In 1959
In 1959 I was 5 years old. I liked playing baseball and was very afraid of Sister Mary Clemons my first grade teacher. I must confess I did not know how things were in Cuba then beyond what my family told me. But considering all the people who have died or been killed by this revolution perhaps someone could enlighten me? Did most Cubans use newspapers for toilet paper? Did all the broken sewer pipes spew human wastes into the streets? Was the tap water unfit to drink? Were the majority of islanders hungry all the time with many suffering from diabetes because of the high sugarcane diet with no decent high vitamin food? I wonder, did Cuba send their doctors and medicine to other countries while Cubans suffered and died from treatable medical conditions? Were there dengue fever outbreaks that the government tried to pass off as a new disease called "fever syndrome" so the leader wouldn't look foolish? Were all the houses crumbling into piles of rubble? Were Cubans not allowed in the tourist areas? Was making their daughters, mothers, wives and girlfriends the whores for the fat tourists okay with the family back in '59? Just how bad was it? Because all of the above is the current situation in Cuba and it's going south from there fast. Cubans everywhere know this but the world says to us prove that negative. But we cannot do that easily because Cuba is a prison where the government tries to control all information. However, in case anyone from the MSM hasn't noticed, everything we say in these blogs continues to be proved correct like last year's dengue outbreak that Castro at first lied about - as usual. So when will these so called journalists demand full access to the island before ever again printing or airing a word from the regime? But I promise you this media men...I know a bunch of Cubans that will make you eat your words in the near future. Better make your words soft and sweet for Cuban liberty.
2 Comments:
Well Tomas I was 4 years when the crap happened but I did have a look of what things were like: some shacks and bohios were crumbling, some people were barefooted and some were whores but you have the same here in many places just as I have seen the same in Eastern Europe just after the wall fell, but if you have no affection for welfare or crack or just plain liking being a whore you can do whatever it takes to pull out of the blight, I came here alone at age 17 without speaking a word of English (not that I am William F Buckly now) and ended up graduating from a prestigious university on GI Bill money while working midnights, if I can others can. I hear in the old days the sons of a Cuban Army sargent and his wife who run a lundry out of her home (my grandparents) ended up all being CPAs and lawyers, our house was not crumbling, not a mansion but just fine, we had beach vacations and OK clothes, if you applied yourself even with little education a business could be the ticket, no one with 50 cents went hungry, that is the way it was until it all went to crap, cheap medical care was around (but mind you a big deal is made out of that since most Cubans are hypocondriacts), hope that helps...so all that suffering for a ration card, dengue and more whores? Thanks God at 14 I got the hell out of there (and it was Hell).

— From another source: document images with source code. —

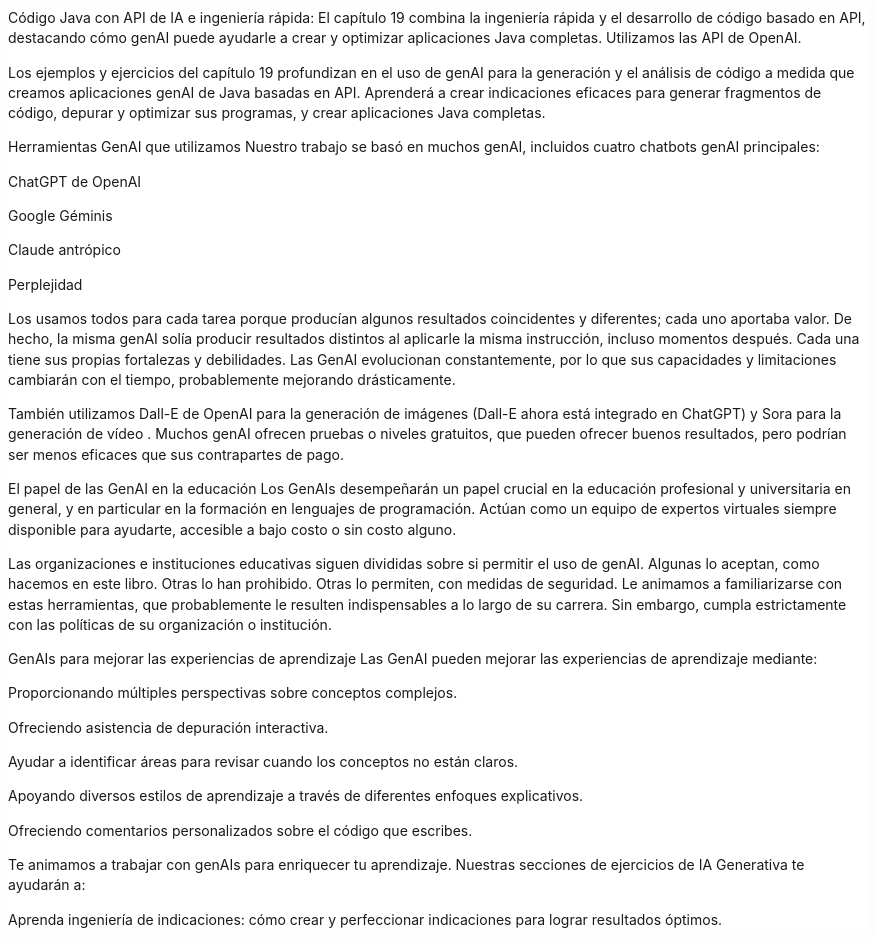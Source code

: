 Código Java con API de IA e ingeniería rápida: El capítulo 19 combina la ingeniería rápida y el desarrollo de código basado en API, destacando cómo genAI puede ayudarle a crear y optimizar aplicaciones Java completas. Utilizamos las API de OpenAI.

Los ejemplos y ejercicios del capítulo 19 profundizan en el uso de genAI para la generación y el análisis de código a medida que creamos aplicaciones genAI de Java basadas en API. Aprenderá a crear indicaciones eficaces para generar fragmentos de código, depurar y optimizar sus programas, y crear aplicaciones Java completas.

Herramientas GenAI que utilizamos
Nuestro trabajo se basó en muchos genAI, incluidos cuatro chatbots genAI principales:

ChatGPT de OpenAI

Google Géminis

Claude antrópico

Perplejidad

Los usamos todos para cada tarea porque producían algunos resultados coincidentes y diferentes; cada uno aportaba valor. De hecho, la misma genAI solía producir resultados distintos al aplicarle la misma instrucción, incluso momentos después. Cada una tiene sus propias fortalezas y debilidades. Las GenAI evolucionan constantemente, por lo que sus capacidades y limitaciones cambiarán con el tiempo, probablemente mejorando drásticamente.

También utilizamos Dall-E de OpenAI para la generación de imágenes (Dall-E ahora está integrado en ChatGPT) y Sora para la generación de vídeo . Muchos genAI ofrecen pruebas o niveles gratuitos, que pueden ofrecer buenos resultados, pero podrían ser menos eficaces que sus contrapartes de pago.

El papel de las GenAI en la educación
Los GenAIs desempeñarán un papel crucial en la educación profesional y universitaria en general, y en particular en la formación en lenguajes de programación. Actúan como un equipo de expertos virtuales siempre disponible para ayudarte, accesible a bajo costo o sin costo alguno.

Las organizaciones e instituciones educativas siguen divididas sobre si permitir el uso de genAI. Algunas lo aceptan, como hacemos en este libro. Otras lo han prohibido. Otras lo permiten, con medidas de seguridad. Le animamos a familiarizarse con estas herramientas, que probablemente le resulten indispensables a lo largo de su carrera. Sin embargo, cumpla estrictamente con las políticas de su organización o institución.

GenAIs para mejorar las experiencias de aprendizaje
Las GenAI pueden mejorar las experiencias de aprendizaje mediante:

Proporcionando múltiples perspectivas sobre conceptos complejos.

Ofreciendo asistencia de depuración interactiva.

Ayudar a identificar áreas para revisar cuando los conceptos no están claros.

Apoyando diversos estilos de aprendizaje a través de diferentes enfoques explicativos.

Ofreciendo comentarios personalizados sobre el código que escribes.

Te animamos a trabajar con genAIs para enriquecer tu aprendizaje. Nuestras secciones de ejercicios de IA Generativa te ayudarán a:

Aprenda ingeniería de indicaciones: cómo crear y perfeccionar indicaciones para lograr resultados óptimos.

Tomas, I left Cuba when I was 11 years old in 1962, I can give you my impression as a child there, I never saw a bohio in my life since we seldom ventured out of Havana, I for one never saw anyone barefoot, I remember we recieved good health care, we were not rich, yet we wore good clothes, and ate very well, we had everything we could afford, and snacked on things American, like M&M's, and Bazooka gum, which all children loved, every night my mom would give us a quarter to go to the little cafe in the corner to have a mamey batido or shake, (btw I still miss those batidos very much) or some guarapo, well my friend shortly after the triumph of the robolution, we went to buy gum, there was none to be had, no more batidos, no more fritas, no more of anything, by the time we left Cuba there was hardly nothing in the bodega across the street, that was in 1962, imagine how much worse it is now!